Cześć mam taką małą uwagę co do kurtek - z tego co wiem to generalnie te kurtki z mambranami były wymyslone do sportów "ruchowych" (i wojska) działanie ich polega na tym że przepuszczają parę wodną "pot" na zewnątrz na skutek ciepła podczas wysiłku. I nawet jeśli lekko puszczą wilgoć do środka to zaraz to odparuje na zewnątrz przez pory.
Jadąc motocyklem nie wytwarzamy zbyt wiele ciepła a wręcz przeciwnie raczej się wychładzamy i membrana przestaje działać lub działa słabiutko, a kurtka siąknie wodę jak gąbka i w końcu memrana puszcza do wewnątrz.
Pierwszy Gore jaki miałem kupiłem 13 lat temu i kosztował majątek i po kilku godzinach jazdy szosą przez alpy podczas zlewy, w środku było znośnie - ale kiedy ją powiesiłem na chwile na krześle i straciła wewnątrz źródło ciepła po kilku minutach była już cała mokra od środka.

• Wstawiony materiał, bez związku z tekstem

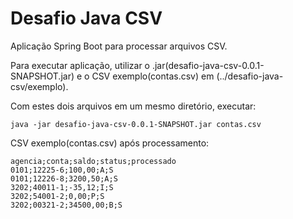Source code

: # Desafio Java CSV

Aplicação Spring Boot para processar arquivos CSV.

Para executar aplicação, utilizar o .jar(desafio-java-csv-0.0.1-SNAPSHOT.jar) e o CSV exemplo(contas.csv) em (../desafio-java-csv/exemplo).

Com estes dois arquivos em um mesmo diretório, executar:
```
java -jar desafio-java-csv-0.0.1-SNAPSHOT.jar contas.csv 
```

CSV exemplo(contas.csv) após processamento:
```
agencia;conta;saldo;status;processado
0101;12225-6;100,00;A;S
0101;12226-8;3200,50;A;S
3202;40011-1;-35,12;I;S
3202;54001-2;0,00;P;S
3202;00321-2;34500,00;B;S 
```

Wniosek jest taki że im szybciej marzniemy tym szybciej nam będzie mokro. a mokra kurtkę lepiej nosić na grzbiecie aż odparuje dzięki nam - chyba że będziemy jej używać na drugi dzień i zdąży sama wyschnąć - jednak w plenerze przy dużej wilgotności może się to nie udać.
Generalnie moim zdaniem jest tak jak tu już pisali - texy texami - a jedynie dobry kondon spełni swą rolę przy dłuższej zlewie.
pozdro
ps. jeszcze zewnętrzne impregnaty są niezłe - polecam firmę Toko (odradzam stanowczo nikwaxa) - ale napisze posta o impregnatach osobnego.